# url-prediction-model
SanjayKAroraPhD@gmail.com <br>
October 2018

## Description
This script validates multiple classifiers to predict correct firm urls.  It assumes as input a matrix of known firm urls and potential matches from MS Bing.  Variables include the search result # (i.e., rank), length of the candidate url, matches of words derived from the known firm name and name of the url, etc. 

## Change log
v2 updates the script to use group k-fold cross-validation and produces evaluation metrics for each class of models.  Group k-fold validation is needed because indivdiual search results, the unit of observation in the input file, are grouped by firm (i.e., when searching for a firm name in Bing, several individual results are returned, and we want to train the model on groups of search results, not observations that are completely independent of one another).  For more information, see http://scikit-learn.org/stable/modules/cross_validation.html#cross-validation-iterators-for-grouped-data 

In [1]:
# import data processing and other libraries
import csv
import sys
import requests
import re
import pprint
import pymongo
import traceback
from time import sleep
import requests
import pandas as pd
from IPython.display import display
import time
import numpy as np

In [40]:
# import sklearn
from sklearn.model_selection import train_test_split
from sklearn import svm
from matplotlib.colors import ListedColormap
from sklearn.model_selection import train_test_split
from sklearn.preprocessing import StandardScaler
from sklearn.datasets import make_moons, make_circles, make_classification
from sklearn.neural_network import MLPClassifier
from sklearn.neighbors import KNeighborsClassifier
from sklearn.svm import SVC
from sklearn.gaussian_process import GaussianProcessClassifier
from sklearn.gaussian_process.kernels import RBF
from sklearn.tree import DecisionTreeClassifier
from sklearn.ensemble import RandomForestClassifier, AdaBoostClassifier
from sklearn.naive_bayes import GaussianNB
from sklearn.discriminant_analysis import QuadraticDiscriminantAnalysis
from sklearn.model_selection import GroupKFold
from sklearn.model_selection import cross_val_score
from sklearn.model_selection import cross_val_predict

In [50]:
train_df = pd.read_csv('/Users/sarora/dev/EAGER/data/training/urls/bing-firm-url-train-v5.csv')
train_df

Unnamed: 0,firm,firm_length,url,name_clnd,name_length,hit_url,hit_url_length,rank,matches,public,acquired_merged,outcome
0,honeywell international inc.,9,https://www.honeywell.com/,Honeywell - Official Site,25,https://www.honeywell.com/,26,1,1,0,0,1
1,honeywell international inc.,9,https://www.honeywell.com/,Honeywell International Inc.

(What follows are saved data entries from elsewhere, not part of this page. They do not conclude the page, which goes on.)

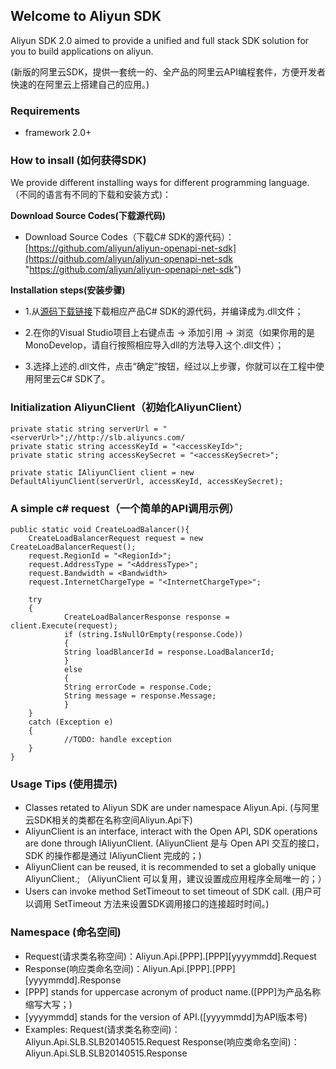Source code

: ## Welcome to Aliyun SDK

Aliyun SDK 2.0 aimed to provide a unified and full stack SDK solution for you to build applications on aliyun.

(新版的阿里云SDK，提供一套统一的、全产品的阿里云API编程套件，方便开发者快速的在阿里云上搭建自己的应用。)

### Requirements
- framework 2.0+

### How to insall (如何获得SDK) ###
We provide different installing ways for different programming language.（不同的语言有不同的下载和安装方式)：

**Download Source Codes(下载源代码)**

- Download Source Codes（下载C# SDK的源代码）：[https://github.com/aliyun/aliyun-openapi-net-sdk](https://github.com/aliyun/aliyun-openapi-net-sdk "https://github.com/aliyun/aliyun-openapi-net-sdk")

**Installation steps(安装步骤)**

- 1.从[源码下载链接](https://github.com/aliyun/aliyun-openapi-net-sdk "源码下载链接")下载相应产品C# SDK的源代码，并编译成为.dll文件；


- 2.在你的Visual Studio项目上右键点击 -> 添加引用 -> 浏览（如果你用的是MonoDevelop，请自行按照相应导入dll的方法导入这个.dll文件）；


- 3.选择上述的.dll文件，点击“确定”按钮，经过以上步骤，你就可以在工程中使用阿里云C# SDK了。
	    

### Initialization AliyunClient（初始化AliyunClient） ###

	
    private static string serverUrl = "<serverUrl>";//http://slb.aliyuncs.com/
    private static string accessKeyId = "<accessKeyId>";
    private static string accessKeySecret = "<accessKeySecret>";

    private static IAliyunClient client = new DefaultAliyunClient(serverUrl, accessKeyId, accessKeySecret);
        

### A simple c# request（一个简单的API调用示例） ###

	public static void CreateLoadBalancer(){
        CreateLoadBalancerRequest request = new CreateLoadBalancerRequest();
        request.RegionId = "<RegionId>";
        request.AddressType = "<AddressType>";
        request.Bandwidth = <Bandwidth>
        request.InternetChargeType = "<InternetChargeType>";

        try
        {
                CreateLoadBalancerResponse response = client.Execute(request);
                if (string.IsNullOrEmpty(response.Code))
                {
                String loadBlancerId = response.LoadBalancerId;
                }
                else
                {
                String errorCode = response.Code;
                String message = response.Message;
                }
        }
        catch (Exception e)
        {
                //TODO: handle exception
        }
    }


### Usage Tips (使用提示) ###

- Classes retated to Aliyun SDK are under namespace Aliyun.Api.
(与阿里云SDK相关的类都在名称空间Aliyun.Api下)
- AliyunClient is an interface, interact with the Open API, SDK operations are done through IAliyunClient.
(AliyunClient 是与 Open API 交互的接口，SDK 的操作都是通过 IAliyunClient 完成的；)
- AliyunClient can be reused, it is recommended to set a globally unique AliyunClient.;
（AliyunClient 可以复用，建议设置成应用程序全局唯一的；）
- Users can invoke method SetTimeout to set timeout of SDK call.
(用户可以调用 SetTimeout 方法来设置SDK调用接口的连接超时时间。)

### Namespace (命名空间) ###

- Request(请求类名称空间)：Aliyun.Api.[PPP].[PPP][yyyymmdd].Request
- Response(响应类命名空间)：Aliyun.Api.[PPP].[PPP][yyyymmdd].Response
- [PPP] stands for uppercase acronym of product name.([PPP]为产品名称缩写大写；)
- [yyyymmdd] stands for the version of API.([yyyymmdd]为API版本号)
- Examples:
Request(请求类名称空间)：Aliyun.Api.SLB.SLB20140515.Request
Response(响应类命名空间)：Aliyun.Api.SLB.SLB20140515.Response

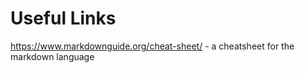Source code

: # Useful Links

https://www.markdownguide.org/cheat-sheet/ - a cheatsheet for the markdown language
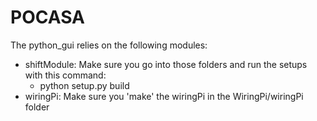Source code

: POCASA
==========

The python\_gui relies on the following modules:
  - shiftModule: Make sure you go into those folders and run the setups with this command:
    - python setup.py build
  - wiringPi: Make sure you 'make' the wiringPi in the WiringPi/wiringPi folder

Company Profile |...,54,http://www.hoovers.com/company-information/cs/...,111,3,1,0,0,0
2,honeywell international inc.,9,https://www.honeywell.com/,HON:New York Stock Quote - Honeywell Internati...,58,https://www.bloomberg.com/quote/HON:US,38,4,1,1,0,0
3,honeywell international inc.,9,https://www.honeywell.com/,HON Stock Price - Honeywell International Inc....,62,https://www.marketwatch.com/investing/stock/hon,47,5,1,2,0,0
4,honeywell international inc.,9,https://www.honeywell.com/,HON Stock Price & News - Honeywell Internation...,56,https://quotes.wsj.com/HON,26,6,1,3,0,0
5,honeywell international inc.,9,https://www.honeywell.com/,Is Honeywell International Inc. a Buy? -- The ...,57,https://www.fool.com/investing/2018/10/06/is-h...,83,7,1,4,0,0
6,imds corporation,4,http://www.imds-ohio.com/,IMDS Corporation,16,http://www.imds-ohio.com/,25,1,1,0,0,1
7,imds corporation,4,http://www.imds-ohio.com/,Integrated Marketing & Distribution Services C...,50,http://imds.com.ph/,19,3,0,0,0,0
8,imds corporation,4,http://www.imds-ohio.com/,IMDS Information Pages - New to IMDS,36,https://public.mdsystem.com/web/imds-public-pa...,58,4,1,0,0,0
9,imds corporation,4,http://www.imds-ohio.com/,IMDS Information Pages - News 2016,34,https://public.mdsystem.com/web/imds-public-pa...,59,5,1,0,0,0


In [51]:
# create training and test sets, split on group (k-cross)

# X, y
X = train_df.drop(['firm', 'url', 'name_clnd', 'hit_url', 'outcome'], axis=1)
y = np.ravel(train_df[['outcome']].values)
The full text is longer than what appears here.